= Lancichinetti–Fortunato–Radicchi benchmark =

Algorithm

Lancichinetti–Fortunato–Radicchi benchmark is an algorithm that generates benchmark networks (artificial networks that resemble real-world networks). They have a priori known communities and are used to compare different community detection methods. The advantage of the benchmark over other methods is that it accounts for the heterogeneity in the distributions of node degrees and of community sizes.

==The algorithm==
The node degrees and the community sizes are distributed according to a power law, with different exponents. The benchmark assumes that both the degree and the community size have power law distributions with different exponents, $\gamma$ and $\beta$, respectively. $N$ is the number of nodes and the average degree is $\langle k \rangle$. There is a mixing parameter $\mu$, which is the average fraction of neighboring nodes of a node that do not belong to any community that the benchmark node belongs to. This parameter controls the fraction of edges that are between communities. Thus, it reflects the amount of noise in the network. At the extremes, when $\mu = 0$ all links are within community links, if $\mu = 1$ all links are between nodes belonging to different communities.

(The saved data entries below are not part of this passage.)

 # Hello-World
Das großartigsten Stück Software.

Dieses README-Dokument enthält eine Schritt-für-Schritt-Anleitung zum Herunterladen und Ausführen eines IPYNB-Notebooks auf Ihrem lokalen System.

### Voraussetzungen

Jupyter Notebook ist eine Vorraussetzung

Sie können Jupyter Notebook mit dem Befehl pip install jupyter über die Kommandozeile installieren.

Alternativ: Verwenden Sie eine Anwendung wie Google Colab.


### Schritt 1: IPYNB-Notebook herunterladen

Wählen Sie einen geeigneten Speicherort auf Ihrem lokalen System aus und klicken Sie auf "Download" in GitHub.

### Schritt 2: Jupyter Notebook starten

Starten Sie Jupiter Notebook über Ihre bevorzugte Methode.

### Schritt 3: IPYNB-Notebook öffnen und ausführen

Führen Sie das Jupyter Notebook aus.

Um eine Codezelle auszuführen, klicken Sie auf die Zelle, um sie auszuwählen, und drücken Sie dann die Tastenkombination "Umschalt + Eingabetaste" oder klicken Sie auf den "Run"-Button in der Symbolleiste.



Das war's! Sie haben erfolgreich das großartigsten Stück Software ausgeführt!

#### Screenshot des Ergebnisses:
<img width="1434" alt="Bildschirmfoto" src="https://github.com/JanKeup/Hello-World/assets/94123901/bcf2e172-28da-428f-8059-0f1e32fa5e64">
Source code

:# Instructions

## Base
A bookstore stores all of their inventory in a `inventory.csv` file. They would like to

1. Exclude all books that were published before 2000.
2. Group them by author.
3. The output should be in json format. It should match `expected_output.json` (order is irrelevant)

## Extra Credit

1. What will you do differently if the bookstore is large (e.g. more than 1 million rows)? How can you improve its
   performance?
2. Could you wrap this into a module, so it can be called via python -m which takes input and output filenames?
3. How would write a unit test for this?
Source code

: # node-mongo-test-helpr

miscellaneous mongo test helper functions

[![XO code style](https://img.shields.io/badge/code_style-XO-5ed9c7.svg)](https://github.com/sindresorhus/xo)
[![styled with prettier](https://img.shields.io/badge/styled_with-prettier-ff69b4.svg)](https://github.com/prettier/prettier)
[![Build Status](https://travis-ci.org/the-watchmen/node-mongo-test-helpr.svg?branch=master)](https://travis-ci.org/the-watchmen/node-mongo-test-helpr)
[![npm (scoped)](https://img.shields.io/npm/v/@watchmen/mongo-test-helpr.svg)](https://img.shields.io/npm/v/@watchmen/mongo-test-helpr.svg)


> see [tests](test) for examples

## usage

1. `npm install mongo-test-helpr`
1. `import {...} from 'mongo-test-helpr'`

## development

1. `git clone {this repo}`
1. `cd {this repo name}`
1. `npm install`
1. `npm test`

One can generate the benchmark network using the following steps.

Step 1: Generate a network with nodes following a power law distribution with exponent $\gamma$ and choose extremes of the distribution $k_{\min}$ and $k_{\max}$ to get desired average degree is $\langle k\rangle$.

Step 2: $(1 - \mu)$ fraction of links of every node is with nodes of the same community, while fraction $\mu$ is with the other nodes.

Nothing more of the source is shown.